Farms.com Home   Expert Commentary

Hans Stein: Carbohydrate composition determined in cereals and cereal co-products used in pig feed

Jul 28, 2015

URBANA, Ill. - Co-products derived from grains such as corn, wheat, and sorghum are increasingly being used in livestock feed, and research at the University of Illinois is helping to determine the energy value of these grain co-products.

Knowing the specific composition of the carbohydrates in a feed ingredient is important for determining its energy value, explained Hans H. Stein, a U of I professor of animal sciences.

"Grain co-products contain more fiber and non-starch polysaccharides (NSP) than the grains from which they are derived.

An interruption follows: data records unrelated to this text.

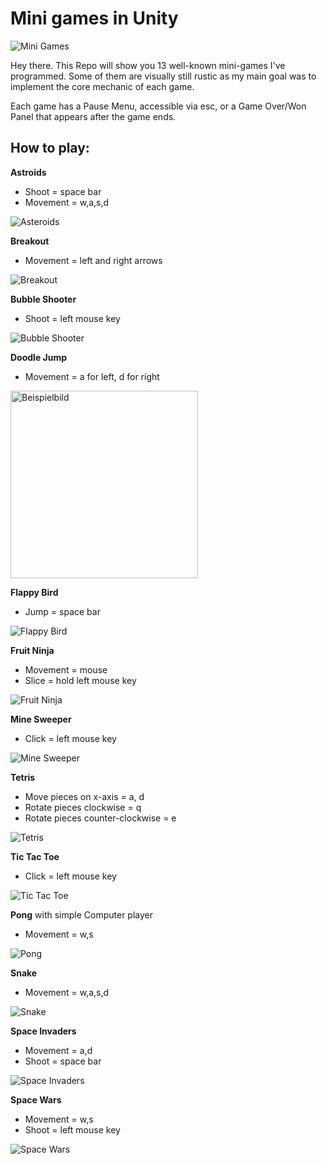 # Mini games in Unity

![Mini Games](https://github.com/maybebool/UnityMiniGames/blob/main/Recordings/Image%20Sequence_001_0005.jpg)

Hey there. This Repo will show you 13 well-known mini-games I've programmed.
Some of them are visually still rustic as my main goal was to implement the core mechanic of each game.

Each game has a Pause Menu, accessible via esc, or a Game Over/Won Panel that appears after the game ends.

## How to play: 

**Astroids**
- Shoot = space bar
- Movement = w,a,s,d

![Asteroids](https://github.com/maybebool/UnityMiniGames/blob/main/Recordings/Image%20Sequence_003_0005.jpg)

**Breakout**
- Movement = left and right arrows

![Breakout](https://github.com/maybebool/UnityMiniGames/blob/main/Recordings/Image%20Sequence_004_0005.jpg)

**Bubble Shooter**
- Shoot = left mouse key

![Bubble Shooter](https://github.com/maybebool/UnityMiniGames/blob/main/Recordings/Image%20Sequence_006_0005.jpg)

**Doodle Jump**
- Movement = a for left, d for right

<img src="https://github.com/maybebool/UnityMiniGames/blob/main/Recordings/Image%20Sequence_007_0005.jpg" alt="Beispielbild" height="300">

**Flappy Bird**
- Jump = space bar

![Flappy Bird](https://github.com/maybebool/UnityMiniGames/blob/main/Recordings/Image%20Sequence_008_0005.jpg)

**Fruit Ninja**
- Movement = mouse
- Slice = hold left mouse key

![Fruit Ninja](https://github.com/maybebool/UnityMiniGames/blob/main/Recordings/Image%20Sequence_009_0005.jpg)

**Mine Sweeper**
- Click = left mouse key

![Mine Sweeper](https://github.com/maybebool/UnityMiniGames/blob/main/Recordings/Image%20Sequence_010_0005.jpg)

**Tetris**
- Move pieces on x-axis = a, d
- Rotate pieces clockwise = q
- Rotate pieces counter-clockwise = e

![Tetris](https://github.com/maybebool/UnityMiniGames/blob/main/Recordings/Image%20Sequence_015_0005.jpg)

**Tic Tac Toe**
- Click = left mouse key

![Tic Tac Toe](https://github.com/maybebool/UnityMiniGames/blob/main/Recordings/Image%20Sequence_017_0005.jpg)

**Pong** with simple Computer player
- Movement = w,s

![Pong](https://github.com/maybebool/UnityMiniGames/blob/main/Recordings/Image%20Sequence_011_0005.jpg)

**Snake**
- Movement = w,a,s,d

![Snake](https://github.com/maybebool/UnityMiniGames/blob/main/Recordings/Image%20Sequence_012_0005.jpg)

**Space Invaders**
- Movement = a,d
- Shoot = space bar

![Space Invaders](https://github.com/maybebool/UnityMiniGames/blob/main/Recordings/Image%20Sequence_013_0005.jpg)

**Space Wars**
- Movement = w,s
- Shoot = left mouse key

![Space Wars](https://github.com/maybebool/UnityMiniGames/blob/main/Recordings/Image%20Sequence_014_0005.jpg)

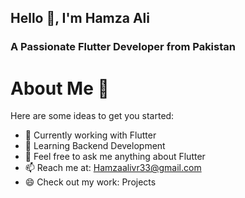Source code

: 
  
  ## Hello 👋, I'm Hamza Ali

### A Passionate Flutter Developer from Pakistan




# About Me 👋

Here are some ideas to get you started:

- 🔭 Currently working with Flutter
- 🌱 Learning Backend Development
- 💬 Feel free to ask me anything about Flutter
- 📫 Reach me at: Hamzaalivr33@gmail.com
- 😄 Check out my work: Projects


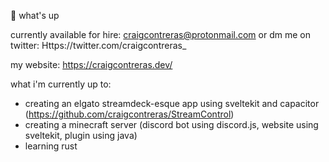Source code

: 👋 what's up

currently available for hire: craigcontreras@protonmail.com
or dm me on twitter: Https://twitter.com/craigcontreras_

my website: https://craigcontreras.dev/

what i'm currently up to: 
* creating an elgato streamdeck-esque app using sveltekit and capacitor (https://github.com/craigcontreras/StreamControl)
* creating a minecraft server (discord bot using discord.js, website using sveltekit, plugin using java)
* learning rust
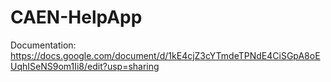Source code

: # CAEN-HelpApp

Documentation: https://docs.google.com/document/d/1kE4cjZ3cYTmdeTPNdE4CiSGpA8oEUqhISeNS9om1Ii8/edit?usp=sharing
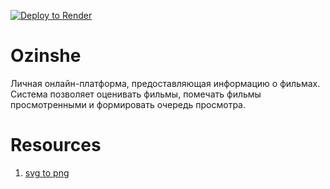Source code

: [![Deploy to Render](https://render.com/images/deploy-to-render-button.svg)](https://go-ozinshe.onrender.com)


# Ozinshe

Личная онлайн-платформа, предоставляющая информацию о фильмах. Система позволяет оценивать фильмы, помечать фильмы 
просмотренными и формировать очередь просмотра.

# Resources

1. [svg to png](https://svgtopng.com/)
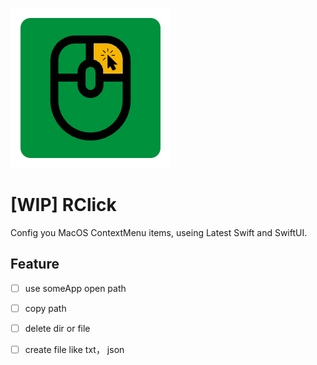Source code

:
![](./RClick/Assets.xcassets/AppIcon.appiconset/AppIcon@1x.png)

# [WIP] RClick

Config you MacOS ContextMenu items, useing Latest Swift and SwiftUI. 




## Feature
- [ ] use someApp open path
- [ ] copy path
- [ ] delete dir or file
- [ ] create file like txt， json



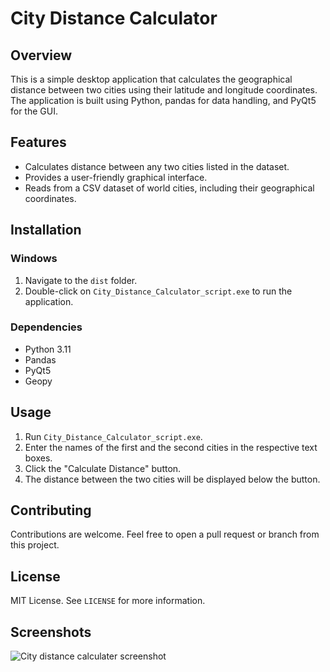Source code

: # City Distance Calculator

## Overview
This is a simple desktop application that calculates the geographical distance between two cities using their latitude and longitude coordinates. The application is built using Python, pandas for data handling, and PyQt5 for the GUI.

## Features
- Calculates distance between any two cities listed in the dataset.
- Provides a user-friendly graphical interface.
- Reads from a CSV dataset of world cities, including their geographical coordinates.

## Installation

### Windows

1. Navigate to the `dist` folder.
2. Double-click on `City_Distance_Calculator_script.exe` to run the application.

### Dependencies
- Python 3.11
- Pandas
- PyQt5
- Geopy

## Usage

1. Run `City_Distance_Calculator_script.exe`.
2. Enter the names of the first and the second cities in the respective text boxes.
3. Click the "Calculate Distance" button.
4. The distance between the two cities will be displayed below the button.

## Contributing

Contributions are welcome. Feel free to open a pull request or branch from this project.

## License

MIT License. See `LICENSE` for more information.

## Screenshots
![City distance calculater screenshot](https://github.com/EmmettDemirhan/City_Distance/assets/100542582/6d28e380-2c9d-4b07-8d81-aa50d27f2bcd)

These carbohydrates are digested less efficiently by pigs than starch, and can also decrease the digestibility of other nutrients,” Stein said. “The addition of carbohydrate degrading enzymes can help improve fiber and NSP digestibility, but first we need to know which carbohydrates are present so that we can select enzymes accordingly."

Stein's team conducted two experiments. In the first, they determined the carbohydrate composition of 12 feed ingredients: corn, corn distillers dried grains with solubles (DDGS), corn gluten meal, corn gluten feed, corn germ meal, and corn bran; sorghum and two sources of sorghum DDGS; and wheat, wheat middlings, and wheat bran.

Starch made up 62 percent of corn, 69 percent of sorghum, and 61.8 percent of wheat. Co-products ranged from 2.5 percent starch in sorghum DDGS to 22.6 percent in corn bran. The NSP content of co-products ranged from 24.7 in sorghum DDGS to 41.8 percent in corn bran. Arabinoxylans made up the largest percentage of NSP in all ingredients.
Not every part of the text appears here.